My first Comic-con: Day 1

My knowledge of the comic-con phenomenon came from the legends of my tribe, the nerds and the geeks and the science fiction and fantasy people of this world.

The people who can quote you chapter and verse from the canon of half a dozen iconic shows, who have read all the books and know everything there is to know, who are lovingly familiar with all the characters and all the worlds and who do not grudge the time and the money it takes to reproduce those characters in eye watering detail in the halls of the convention center.

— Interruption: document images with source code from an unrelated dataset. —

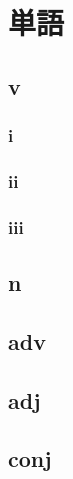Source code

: \chapter{単語}
\newpage

\section{v}

\newpage

\subsection{i}

\newpage

\subsection{ii}

\newpage

\subsection{iii}

\newpage

\section{n}

\newpage

\section{adv}

\newpage

\section{adj}

\newpage

\section{conj}

\newpage

\newpage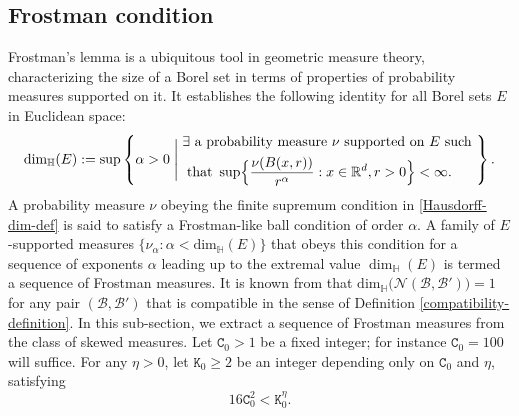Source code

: \documentclass[12pt, twoside]{article}
\theoremstyle{definition}
\numberwithin{equation}{section}
\begin{document}
\subsection{Frostman condition} 
Frostman's lemma \cite[Chapter 8, p112]{Mattila-1} is a ubiquitous tool in geometric measure theory, characterizing the size of a Borel set in terms of properties of probability measures supported on it. It establishes the following identity for all Borel sets $E$ in Euclidean space: 
\begin{equation}  \text{dim}_{\mathbb H}(E) := \sup \left\{\alpha > 0 \; \Biggl| \; \begin{aligned} &\exists \text{ a probability measure $\nu$ supported on $E$ such } \\ &{\text{ that }} \sup \Bigl\{ \frac{\nu(B(x, r))}{r^{\alpha}} : x \in \mathbb R^d, r > 0 \Bigr\} < \infty. \end{aligned}  \right\}. \label{Hausdorff-dim-def}  \end{equation}    
A probability measure $\nu$ obeying the finite supremum condition in \eqref{Hausdorff-dim-def} is said to satisfy a Frostman-like ball condition of order $\alpha$. A family of $E$-supported measures $\{\nu_{\alpha} : \alpha < \text{dim}_{\mathbb H}(E) \}$ that obeys this condition for a sequence of exponents $\alpha$ leading up to the extremal value $\dim_{\mathbb H}(E)$ is termed a sequence of Frostman measures.  It is known from \cite{p81} that $\text{dim}_{\mathbb H}\bigl(\mathscr N(\mathscr{B}, \mathscr{B}')\bigr) = 1$ for any pair $(\mathscr{B}, \mathscr{B}')$ that is compatible in the sense of Definition \ref{compatibility-definition}. In this sub-section, we extract a sequence of Frostman measures from the class of skewed measures. 
\vskip0.1in 
\noindent Let $\mathtt C_0 > 1$ be a fixed integer; for instance $\mathtt C_0 = 100$ will suffice. For any $\eta > 0$,  let $\mathtt K_0 \geq 2$  be an integer depending only on $\mathtt C_0$ and $\eta$, satisfying
\begin{equation} \label{C0N0}
16\mathtt C_0^2 < \mathtt K_0^{\eta}. 
\end{equation} 
\end{document}
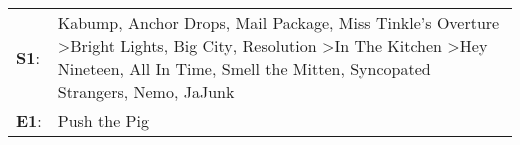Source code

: \begin{supertabular}{p{0.03\textwidth}p{0.92\textwidth}}
 \textbf{S1}:  &  Kabump\textsuperscript{}, \enspace Anchor Drops\textsuperscript{}, \enspace Mail Package\textsuperscript{}, \enspace Miss Tinkle's Overture\textsuperscript{} \textgreater \enspace Bright Lights, Big City\textsuperscript{}, \enspace Resolution\textsuperscript{} \textgreater \enspace In The Kitchen\textsuperscript{} \textgreater \enspace Hey Nineteen\textsuperscript{}, \enspace All In Time\textsuperscript{}, \enspace Smell the Mitten\textsuperscript{}, \enspace Syncopated Strangers\textsuperscript{}, \enspace Nemo\textsuperscript{}, \enspace JaJunk\textsuperscript{}  \enspace  \\
 \textbf{E1}:  &                                                                                                                                                                                                                                                                                                                                                                                                                                                                                                                                                              Push the Pig\textsuperscript{}  \enspace  \\
\end{supertabular}
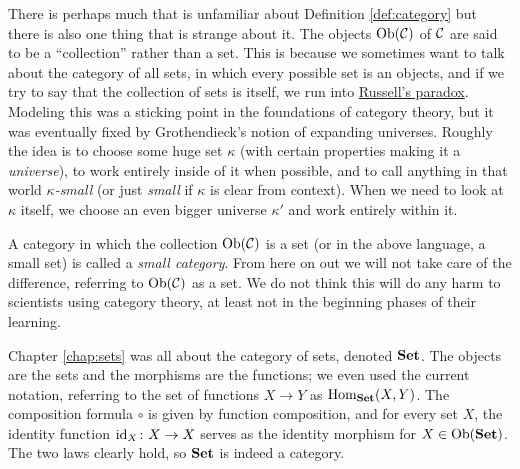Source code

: \begin{remark}\label{rmk:small}

There is perhaps much that is unfamiliar about Definition \ref{def:category} but there is also one thing that is strange about it. The objects $\textnormal{Ob}(\mathcal{C})$ of $\mathcal{C}$ are said to be a “collection” rather than a set. This is because we sometimes want to talk about the category of all sets, in which every possible set is an objects, and if we try to say that the collection of sets is itself, we run into \href{http://en.wikipedia.org/wiki/Russell's_paradox}{\text Russell's paradox}. Modeling this was a sticking point in the foundations of category theory, but it was eventually fixed by Grothendieck's notion of expanding universes. Roughly the idea is to choose some huge set $\kappa$ (with certain properties making it a {\em universe}), to work entirely inside of it when possible, and to call anything in that world {\em $\kappa$-small} (or just {\em small} if $\kappa$ is clear from context). When we need to look at $\kappa$ itself, we  choose an even bigger universe $\kappa'$ and work entirely within it.

A category in which the collection $\textnormal{Ob}(\mathcal{C})$ is a set (or in the above language, a small set) is called a {\em small category}. From here on out we will not take care of the difference, referring to $\textnormal{Ob}(\mathcal{C})$ as a set. We do not think this will do any harm to scientists using category theory, at least not in the beginning phases of their learning.

\end{remark}

\begin{example}

Chapter \ref{chap:sets} was all about the category of sets, denoted ${\bf Set}$. The objects are the sets and the morphisms are the functions; we even used the current notation, referring to the set of functions $X\to Y$ as $\textnormal{Hom}_{\bf Set}(X,Y)$. The composition formula $\circ$ is given by function composition, and for every set $X$, the identity function $\textnormal{id}_X\colon X\rightarrow X$ serves as the identity morphism for $X\in\textnormal{Ob}({\bf Set})$. The two laws clearly hold, so ${\bf Set}$ is indeed a category. 

\end{example}

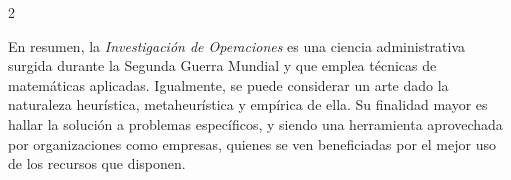 \documentclass[12pt]{article}
\begin{document}
\begin{multicols}{2}

En resumen, la \textit{Investigación de Operaciones} es una ciencia administrativa surgida durante la Segunda Guerra Mundial y que emplea técnicas de matemáticas aplicadas. Igualmente, se puede considerar un arte dado la naturaleza heurística, metaheurística y empírica de ella. Su finalidad mayor es hallar la solución a problemas específicos, y siendo una herramienta aprovechada por organizaciones como empresas, quienes se ven beneficiadas por el mejor uso de los recursos que disponen.


\nocite{*}
\printbibliography[heading=bibintoc]

\end{multicols}
\end{document}
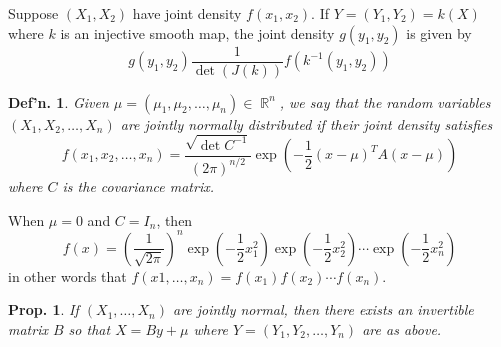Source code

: \documentclass[12pt, a4paper]{book}
\DeclareMathOperator{\R}{\mathbb{R}}
\newtheorem{definition}[theorem]{Def'n.}
\newtheorem{proposition}[theorem]{Prop.}
\theoremstyle{nonumberplain}
\begin{document}
Suppose $(X_1,X_2)$ have joint density $f(x_1,x_2)$.
If $Y=(Y_1,Y_2)=k(X)$ where $k$ is an injective smooth map, the joint density $g(y_1,y_2)$ is given by
\[g(y_1,y_2)\frac{1}{\det(J(k))}f(k^{-1}(y_1,y_2))\]
\begin{definition}
    Given $\mu=(\mu_1,\mu_2,\ldots,\mu_n)\in\R^n$, we say that the random variables $(X_1,X_2,\ldots,X_n)$ are jointly normally distributed if their joint density satisfies
    \[f(x_1,x_2,\ldots,x_n) = \frac{\sqrt{\det C^{-1}}}{(2\pi)^{n/2}}\exp\left(-\frac{1}{2}(x-\mu)^TA(x-\mu)\right)\]
    where $C$ is the covariance matrix.
\end{definition}
When $\mu=0$ and $C=I_n$, then
\[f(x)=\left(\frac{1}{\sqrt{2\pi}}\right)^n\exp\left(-\frac{1}{2}x_1^2\right)\exp\left(-\frac{1}{2}x_2^2\right)\cdots\exp\left(-\frac{1}{2}x_n^2\right)\]
in other words that $f(x1,\ldots,x_n)=f(x_1)f(x_2)\cdots f(x_n)$.
\begin{proposition}
    If $(X_1,\ldots,X_n)$ are jointly normal, then there exists an invertible matrix $B$ so that $X=By+\mu$ where $Y=(Y_1,Y_2,\ldots,Y_n)$ are as above.
\end{proposition}
\end{document}
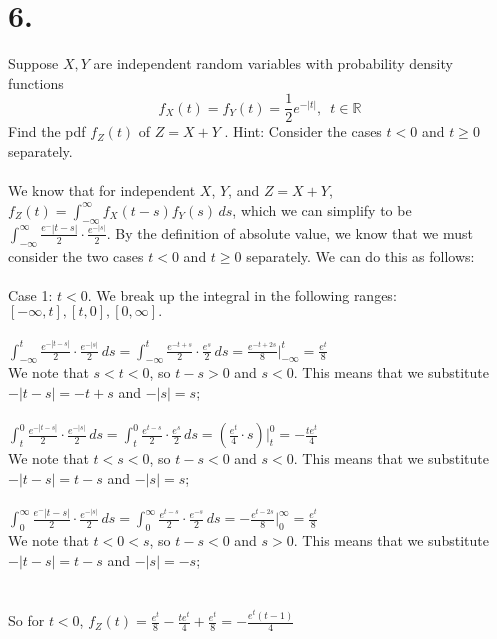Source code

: \documentclass{article}
\begin{document}
\section*{6.}
{\Large 
Suppose $X, Y$  are independent random variables with probability density functions
\[f_X (t) = f_Y (t) =\frac12e^{-|t|}, \,\,\, t \in \mathbb R\]
Find the pdf $f_Z (t)$ of $Z = X + Y$ . Hint: Consider the cases $t < 0$ and $t \ge 0$ separately. \\ \\ 
We know that for independent $X$, $Y$, and $Z = X + Y$, $f_Z(t) = \int_{-\infty}^{\infty}f_X(t - s)f_Y(s) \,ds$, which we can simplify to be $\int_{-\infty}^{\infty} \frac{e^-{|t-s|}}{2} \cdot \frac{e^{-|s|}}{2}$. By the definition of absolute value, we know that we must consider the two cases $t < 0$ and $t \geq 0$ separately. We can do this as follows: \\ \\ 
Case 1: $t < 0$. We break up the integral in the following ranges: $[-\infty, t], [t, 0], [0, \infty].$ \\ \\
$\int_{-\infty}^{t} \frac{e^{-|t-s|}}{2} \cdot \frac{e^{-|s|}}{2} \,ds = \int_{-\infty}^{t} \frac{e^{-t+s}}{2} \cdot \frac{e^{s}}{2} \,ds = \frac{e^{-t + 2s}}{8} |_{-\infty}^{t} = \frac{e^{t}}{8}$ \\ 
We note that $s < t < 0$, so $t - s > 0$ and $s < 0$. This means that we substitute $-|t-s| = -t + s$ and $-|s| = s$; \\ \\ 
$\int_{t}^{0} \frac{e^{-|t-s|}}{2} \cdot \frac{e^{-|s|}}{2} \,ds = \int_{t}^{0} \frac{e^{t-s}}{2} \cdot \frac{e^{s}}{2} \,ds = (\frac{e^{t}}{4} \cdot s) |_{t}^{0} = -\frac{te^{t}}{4}$ \\ 
We note that $t < s < 0$, so $t - s < 0$ and $s < 0$. This means that we substitute $-|t-s| = t - s$ and $-|s| = s$; \\ \\ 
$\int_{0}^{\infty} \frac{e^-{|t-s|}}{2} \cdot \frac{e^{-|s|}}{2} \,ds = \int_{0}^{\infty} \frac{e^{t-s}}{2} \cdot \frac{e^{-s}}{2} \,ds = -\frac{e^{t - 2s}}{8} |_{0}^{\infty} = \frac{e^{t}}{8}$ \\ 
We note that $t < 0 < s$, so $t - s < 0$ and $s > 0$. This means that we substitute $-|t-s| = t - s$ and $-|s| = -s$; \\  \\ \\
So for $t < 0$, $f_Z(t) = \frac{e^t}{8} - \frac{te^t}{4} + \frac{e^t}{8} = -\frac{e^t(t - 1)}{4}$
}
\end{document}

I knew this at one remove but I was a comic-con virgin until I accepted a ‘Pro-Pass’ invitation to attend the Emerald City Comicon in Seattle.

I also knew that it was going to be vivid and big and crowded and wall-to-wall-peopled with others who love the things I love. I have to admit that there was a frisson or two because large crowds have always been tough for me to handle, they suck strength and vim from me, and there is usually only so much of a thoroughly crowded place I can take before I start wildly looking for quiet boltholes.

But it is part of geek-cred to do Comic-con, at least one Comic-con, at least once. And here was this one in my back yard – there it was. And there I was going to be.
I drove down to Seattle on Thursday, April 7, Opening Day. They were still not quite a going concern when I got there, with various escalators in the Convention Center being guarded by fierce staffers herding eager con-goers with the wrong kinds of badges — there are several different kinds of badges, and oh boy do they matter — away from the area not yet open.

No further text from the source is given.